## TRY IT
Give back all of the data exactly as written.
════════════════
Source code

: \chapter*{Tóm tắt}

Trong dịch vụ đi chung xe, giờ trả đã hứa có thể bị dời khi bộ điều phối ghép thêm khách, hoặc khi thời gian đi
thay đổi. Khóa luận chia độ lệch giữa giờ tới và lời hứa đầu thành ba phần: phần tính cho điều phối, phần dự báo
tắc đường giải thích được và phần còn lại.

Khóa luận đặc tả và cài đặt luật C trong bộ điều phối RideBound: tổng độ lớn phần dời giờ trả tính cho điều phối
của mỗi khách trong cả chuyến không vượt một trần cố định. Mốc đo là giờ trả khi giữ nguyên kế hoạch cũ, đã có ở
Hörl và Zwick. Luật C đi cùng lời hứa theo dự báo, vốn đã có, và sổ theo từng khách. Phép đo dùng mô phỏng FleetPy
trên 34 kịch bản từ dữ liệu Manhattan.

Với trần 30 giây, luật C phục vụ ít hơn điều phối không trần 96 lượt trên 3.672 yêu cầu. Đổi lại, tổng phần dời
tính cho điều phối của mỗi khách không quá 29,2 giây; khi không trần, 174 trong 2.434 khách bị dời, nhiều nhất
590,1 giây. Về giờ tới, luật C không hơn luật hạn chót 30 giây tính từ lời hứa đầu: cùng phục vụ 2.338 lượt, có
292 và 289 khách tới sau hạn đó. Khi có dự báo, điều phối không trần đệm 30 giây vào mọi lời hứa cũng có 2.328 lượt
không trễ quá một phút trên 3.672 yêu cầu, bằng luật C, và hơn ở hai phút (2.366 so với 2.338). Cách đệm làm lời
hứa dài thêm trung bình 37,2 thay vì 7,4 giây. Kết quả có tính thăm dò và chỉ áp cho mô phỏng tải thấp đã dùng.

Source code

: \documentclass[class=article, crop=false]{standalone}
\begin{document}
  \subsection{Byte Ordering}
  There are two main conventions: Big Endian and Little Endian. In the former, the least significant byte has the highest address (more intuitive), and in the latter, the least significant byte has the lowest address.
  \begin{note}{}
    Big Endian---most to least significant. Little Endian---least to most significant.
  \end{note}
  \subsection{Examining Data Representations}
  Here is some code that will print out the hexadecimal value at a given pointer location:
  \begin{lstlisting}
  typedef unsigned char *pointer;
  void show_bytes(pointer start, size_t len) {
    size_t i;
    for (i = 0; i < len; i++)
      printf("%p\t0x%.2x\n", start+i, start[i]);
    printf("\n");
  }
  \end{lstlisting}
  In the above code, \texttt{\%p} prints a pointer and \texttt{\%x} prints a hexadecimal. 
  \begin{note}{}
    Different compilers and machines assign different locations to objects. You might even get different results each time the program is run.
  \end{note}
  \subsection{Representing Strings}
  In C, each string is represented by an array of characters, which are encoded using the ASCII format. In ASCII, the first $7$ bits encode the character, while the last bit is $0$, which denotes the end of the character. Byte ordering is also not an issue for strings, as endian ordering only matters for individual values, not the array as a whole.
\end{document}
════════════════
## WRITTEN RESPONSE
Source code

: \chapter*{Tóm tắt}

Trong dịch vụ đi chung xe, giờ trả đã hứa có thể bị dời khi bộ điều phối ghép thêm khách, hoặc khi thời gian đi
thay đổi. Khóa luận chia độ lệch giữa giờ tới và lời hứa đầu thành ba phần: phần tính cho điều phối, phần dự báo
tắc đường giải thích được và phần còn lại.

Khóa luận đặc tả và cài đặt luật C trong bộ điều phối RideBound: tổng độ lớn phần dời giờ trả tính cho điều phối
của mỗi khách trong cả chuyến không vượt một trần cố định. Mốc đo là giờ trả khi giữ nguyên kế hoạch cũ, đã có ở
Hörl và Zwick. Luật C đi cùng lời hứa theo dự báo, vốn đã có, và sổ theo từng khách. Phép đo dùng mô phỏng FleetPy
trên 34 kịch bản từ dữ liệu Manhattan.

Với trần 30 giây, luật C phục vụ ít hơn điều phối không trần 96 lượt trên 3.672 yêu cầu. Đổi lại, tổng phần dời
tính cho điều phối của mỗi khách không quá 29,2 giây; khi không trần, 174 trong 2.434 khách bị dời, nhiều nhất
590,1 giây. Về giờ tới, luật C không hơn luật hạn chót 30 giây tính từ lời hứa đầu: cùng phục vụ 2.338 lượt, có
292 và 289 khách tới sau hạn đó. Khi có dự báo, điều phối không trần đệm 30 giây vào mọi lời hứa cũng có 2.328 lượt
không trễ quá một phút trên 3.672 yêu cầu, bằng luật C, và hơn ở hai phút (2.366 so với 2.338). Cách đệm làm lời
hứa dài thêm trung bình 37,2 thay vì 7,4 giây. Kết quả có tính thăm dò và chỉ áp cho mô phỏng tải thấp đã dùng.

Source code

: \documentclass[class=article, crop=false]{standalone}
\begin{document}
  \subsection{Byte Ordering}
  There are two main conventions: Big Endian and Little Endian. In the former, the least significant byte has the highest address (more intuitive), and in the latter, the least significant byte has the lowest address.
  \begin{note}{}
    Big Endian---most to least significant. Little Endian---least to most significant.
  \end{note}
  \subsection{Examining Data Representations}
  Here is some code that will print out the hexadecimal value at a given pointer location:
  \begin{lstlisting}
  typedef unsigned char *pointer;
  void show_bytes(pointer start, size_t len) {
    size_t i;
    for (i = 0; i < len; i++)
      printf("%p\t0x%.2x\n", start+i, start[i]);
    printf("\n");
  }
  \end{lstlisting}
  In the above code, \texttt{\%p} prints a pointer and \texttt{\%x} prints a hexadecimal. 
  \begin{note}{}
    Different compilers and machines assign different locations to objects. You might even get different results each time the program is run.
  \end{note}
  \subsection{Representing Strings}
  In C, each string is represented by an array of characters, which are encoded using the ASCII format. In ASCII, the first $7$ bits encode the character, while the last bit is $0$, which denotes the end of the character. Byte ordering is also not an issue for strings, as endian ordering only matters for individual values, not the array as a whole.
\end{document}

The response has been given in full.